Ces lignes furent écrites après le 9 thermidor, par Vilate, prêtre défroqué, puis juré au tribunal révolutionnaire, qui, emprisonné comme terroriste, croyait sauver sa vie en jetant l’insulte aux hommes qu’il avait servis. On suspecte justement un tel témoin. Pourtant Vilate, qui avait approché le dictateur, faisait un tableau véritable quand il montrait le Christ de la Terreur entouré de saintes femmes. Il avait vu, dans le corridor noir du petit hôtel où se tenait le Comité de salut public, des fillettes prendre des paquets et des lettres pour madame de Chalabre, femme de l’entrepreneur des jeux, et grande dévote du sauveur futur. Il avait vu cette vieille dame joindre les mains et soupirer avec ferveur : « Oui, Robespierre, tu es Dieu ! »

Lorsque à la Convention Robespierre prononça un discours en réponse aux accusations de Louvet, les tribunes étaient remplies d’une foule de femmes extasiées. À l’issue de la séance, Rabaut Saint-Étienne, assis dans le café Debelle, dit assez haut :

— Quel homme, que ce Robespierre, avec toutes ses femmes ! C’est un prêtre qui veut devenir un dieu.

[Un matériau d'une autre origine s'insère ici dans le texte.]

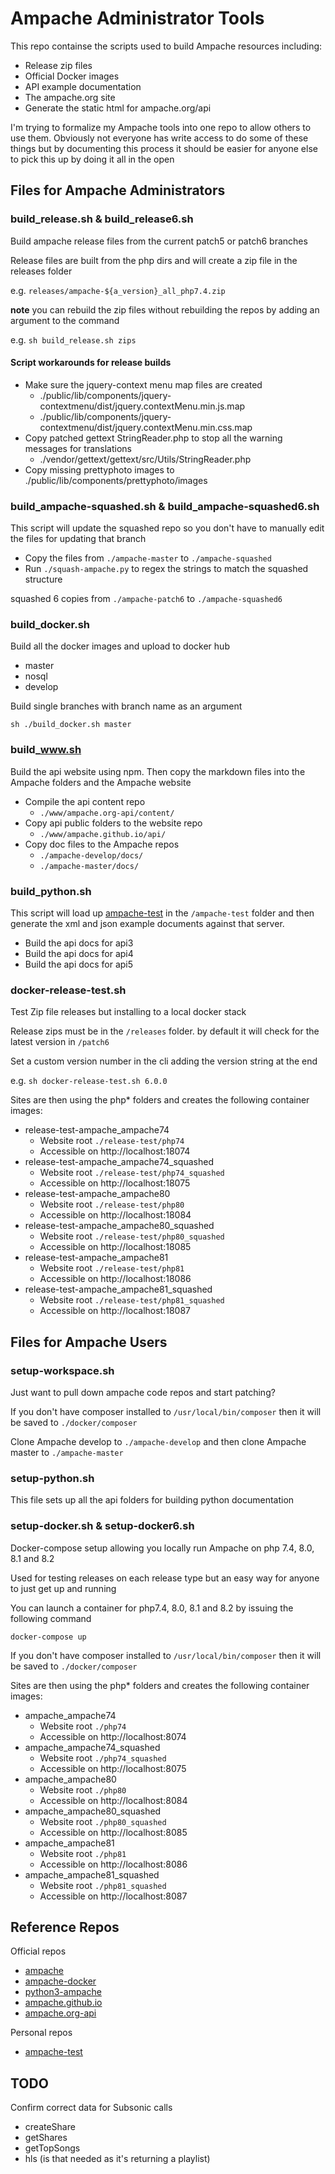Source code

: # Ampache Administrator Tools

This repo containse the scripts used to build Ampache resources including:

* Release zip files
* Official Docker images
* API example documentation
* The ampache.org site
* Generate the static html for ampache.org/api

I'm trying to formalize my Ampache tools into one repo to allow others to use them.
Obviously not everyone has write access to do some of these things but by documenting
this process it should be easier for anyone else to pick this up by doing it all in the open

## Files for Ampache Administrators

### build_release.sh & build_release6.sh

Build ampache release files from the current patch5 or patch6 branches

Release files are built from the php dirs and will create a zip file in the releases folder

e.g. `releases/ampache-${a_version}_all_php7.4.zip`

**note** you can rebuild the zip files without rebuilding the repos by adding an argument to the command

e.g. `sh build_release.sh zips`

#### Script workarounds for release builds

* Make sure the jquery-context menu map files are created
  * ./public/lib/components/jquery-contextmenu/dist/jquery.contextMenu.min.js.map
  * ./public/lib/components/jquery-contextmenu/dist/jquery.contextMenu.min.css.map
* Copy patched gettext StringReader.php to stop all the warning messages for translations
  * ./vendor/gettext/gettext/src/Utils/StringReader.php
* Copy missing prettyphoto images to ./public/lib/components/prettyphoto/images

### build_ampache-squashed.sh & build_ampache-squashed6.sh

This script will update the squashed repo so you don't have to manually edit the files for updating that branch

* Copy the files from `./ampache-master` to `./ampache-squashed`
* Run `./squash-ampache.py` to regex the strings to match the squashed structure

squashed 6 copies from `./ampache-patch6` to `./ampache-squashed6`

### build_docker.sh

Build all the docker images and upload to docker hub

* master
* nosql
* develop

Build single branches with branch name as an argument

```
sh ./build_docker.sh master
```

### build_www.sh

Build the api website using npm.
 Then copy the markdown files into the Ampache folders and the Ampache website

* Compile the api content repo
  * `./www/ampache.org-api/content/`
* Copy api public folders to the website repo
  * `./www/ampache.github.io/api/`
* Copy doc files to the Ampache repos
  * `./ampache-develop/docs/`
  * `./ampache-master/docs/`

### build_python.sh

This script will load up [ampache-test](https://github.com/lachlan-00/ampache-test) in the `/ampache-test` folder
and then generate the xml and json example documents against that server.

* Build the api docs for api3
* Build the api docs for api4
* Build the api docs for api5

### docker-release-test.sh

Test Zip file releases but installing to a local docker stack

Release zips must be in the `/releases` folder. by default it will check for the latest version in `/patch6`

Set a custom version number in the cli adding the version string at the end

e.g. `sh docker-release-test.sh 6.0.0`

Sites are then using the php* folders and creates the following container images:

* release-test-ampache_ampache74
  * Website root `./release-test/php74`
  * Accessible on http://localhost:18074
* release-test-ampache_ampache74_squashed
  * Website root `./release-test/php74_squashed`
  * Accessible on http://localhost:18075
* release-test-ampache_ampache80
  * Website root `./release-test/php80`
  * Accessible on http://localhost:18084
* release-test-ampache_ampache80_squashed
  * Website root `./release-test/php80_squashed`
  * Accessible on http://localhost:18085
* release-test-ampache_ampache81
  * Website root `./release-test/php81`
  * Accessible on http://localhost:18086
* release-test-ampache_ampache81_squashed
  * Website root `./release-test/php81_squashed`
  * Accessible on http://localhost:18087

## Files for Ampache Users

### setup-workspace.sh

Just want to pull down ampache code repos and start patching?

If you don't have composer installed to `/usr/local/bin/composer` then it will be saved to `./docker/composer`

Clone Ampache develop to `./ampache-develop` and then clone Ampache master to `./ampache-master`

### setup-python.sh

This file sets up all the api folders for building python documentation

### setup-docker.sh & setup-docker6.sh

Docker-compose setup allowing you locally run Ampache on php 7.4, 8.0, 8.1 and 8.2

Used for testing releases on each release type but an easy way for anyone to just get up and running

You can launch a container for php7.4, 8.0, 8.1 and 8.2 by issuing the following command

```
docker-compose up
```

If you don't have composer installed to `/usr/local/bin/composer` then it will be saved to `./docker/composer`

Sites are then using the php* folders and creates the following container images:

* ampache_ampache74
  * Website root `./php74`
  * Accessible on http://localhost:8074
* ampache_ampache74_squashed
  * Website root `./php74_squashed`
  * Accessible on http://localhost:8075
* ampache_ampache80
  * Website root `./php80`
  * Accessible on http://localhost:8084
* ampache_ampache80_squashed
  * Website root `./php80_squashed`
  * Accessible on http://localhost:8085
* ampache_ampache81
  * Website root `./php81`
  * Accessible on http://localhost:8086
* ampache_ampache81_squashed
  * Website root `./php81_squashed`
  * Accessible on http://localhost:8087

## Reference Repos

Official repos

* [ampache](https://github.com/ampache/ampache)
* [ampache-docker](https://github.com/ampache/ampache-docker)
* [python3-ampache](https://github.com/ampache/python3-ampache)
* [ampache.github.io](https://github.com/ampache/ampache.github.io)
* [ampache.org-api](https://github.com/ampache/ampache.org-api)

Personal repos

* [ampache-test](https://github.com/lachlan-00/ampache-test)

## TODO

Confirm correct data for Subsonic calls

* createShare
* getShares
* getTopSongs
* hls (is that needed as it's returning a playlist)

On n’est pas Dieu sur la terre sans attirer à soi une foule d’adorantes. Vilate avait raison : Robespierre eut ses saintes. Une vieille prophétesse, Catherine Théot, l’annonça comme un nouveau messie et comme le vrai sauveur du monde. Par cette prophétie, rendue dans des circonstances qui demeurent encore confuses, elle ne contribua pas peu à la perte, il faudrait dire à la passion de celui qui était pour elle le second Christ. C’est cet épisode que je voudrais rappeler en peu de mots avant d’aborder l’étude du livre si intéressant, si nourri, si plein d’enseignements utiles que M. F.-A. Aulard vient de consacrer au culte de la Raison et à la fête de l’Être suprême. Je ne m’exagère pas l’importance d’un épisode que M. Aulard a pu passer sous silence sans nuire à l’économie de son excellent livre. Mais j’écris aujourd’hui pour ceux qui aiment les curiosités et que l’anecdote amuse, et, certes, on peut dire que cette affaire de la Mère de Dieu est anecdotique au vrai sens du mot, si l’on entend par là qu’elle est non pas inconnue, mais pleine d’obscurités.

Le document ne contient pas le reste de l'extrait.